Well, here's the answer; you may not like it. Too bad.
The thing that's pegging you to your chair is dopamine.
Dopamine? Yeah, dopamine. It's a neurotransmitter in your brain that is associated with rewards like food, sex, drugs and money ... and, importantly, the anticipation of such rewards.

When you're tired, bloody near broke, when you're tilting like a three-legged pinball machine and really, really should be going home you stop, look around, think, "Well, one more hand (or orbit, dealer change, hour, ...); then I'll get my sorry butt out of here."
That's the dopaminergic pathways in your brain talking.
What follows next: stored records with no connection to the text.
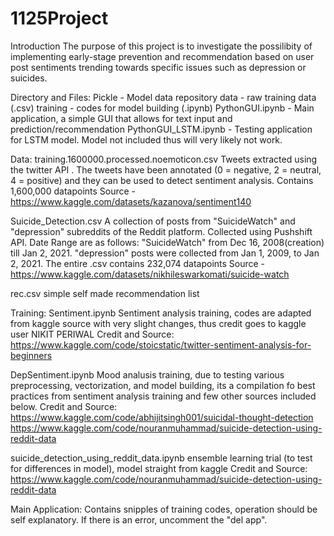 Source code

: # 1125Project

Introduction
The purpose of this project is to investigate the possilibity of implementing early-stage prevention and recommendation based on user post sentiments trending towards specific issues such as depression or suicides.


Directory and Files:
Pickle - Model data repository
data - raw training data (.csv)
training - codes for model building (.ipynb)
PythonGUI.ipynb - Main application, a simple GUI that allows for text input and prediction/recommendation
PythonGUI_LSTM.ipynb - Testing application for LSTM model. Model not included thus will very likely not work.

Data:
training.1600000.processed.noemoticon.csv
Tweets extracted using the twitter API . The tweets have been annotated (0 = negative, 2 = neutral, 4 = positive) and they can be used to detect sentiment analysis. Contains 1,600,000 datapoints
Source - https://www.kaggle.com/datasets/kazanova/sentiment140

Suicide_Detection.csv
A collection of posts from "SuicideWatch" and "depression" subreddits of the Reddit platform. Collected using Pushshift API. Date Range are as follows: "SuicideWatch" from Dec 16, 2008(creation) till Jan 2, 2021. "depression" posts were collected from Jan 1, 2009, to Jan 2, 2021. The entire .csv contains 232,074 datapoints
Source - https://www.kaggle.com/datasets/nikhileswarkomati/suicide-watch

rec.csv
simple self made recommendation list

Training:
Sentiment.ipynb
Sentiment analysis training, codes are adapted from kaggle source with very slight changes, thus credit goes to kaggle user NIKIT PERIWAL
Credit and Source: https://www.kaggle.com/code/stoicstatic/twitter-sentiment-analysis-for-beginners

DepSentiment.ipynb
Mood analusis training, due to testing various preprocessing, vectorization, and model building, its a compilation fo best practices from sentiment analysis training and few other sources included below.
Credit and Source:
https://www.kaggle.com/code/abhijitsingh001/suicidal-thought-detection
https://www.kaggle.com/code/nouranmuhammad/suicide-detection-using-reddit-data

suicide_detection_using_reddit_data.ipynb
ensemble learning trial (to test for differences in model), model straight from kaggle
Credit and Source: https://www.kaggle.com/code/nouranmuhammad/suicide-detection-using-reddit-data

Main Application:
Contains snipples of training codes, operation should be self explanatory. If there is an error, uncomment the "del app".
You've been conditioned. The setting is associated with the anticipation of reward and when you think staying thoughts, dopamine flows.
Now suppose you do manage to stand up, actually walk out. How do you feel?
Me, I always feel good. No more pull to play; no more nagging voice, "Come on baby, one more hand, just wanna play my button ..."
No more dopamine. The setting has changed. All the cues that had you had become conditioned to, that were fostering the secreting of neurotransmitters, aren't there. They're back in the cardroom, at the table, where you aren't anymore.
Angelo got close to the truth here. When you stand up, you begin the process of removing yourself from the setting that evokes the desire to play. Just by getting on your feet you've changed the context.
If it helps, appreciate that you, the devoted poker junkie, are not alone. Quitting isn't easy for a sculptor chipping away at a block of marble. It's a struggle for a lawyer who feels that she's finally getting some insight into the horrifically complex case she's working on ... or a gardener with a penchant for roses.

You can lay out all the gimmicks, gambits, rules, heuristics and principles. You can counsel people to set loss limits, win thresholds, win/loss windows, bankroll proportions. You can set time limits, vow never to play when you're tired, running a fever, feeling anxious.
But it won't do much good when your brain starts tugging at you, when the sound of riffled chips activates the nucleus accumbens (a brain area with a fondness for dopamine).
So, what's to be done about it? Nothing. I have no advice. And that's the name of that tune. Now, I hereby quit writing about quitting.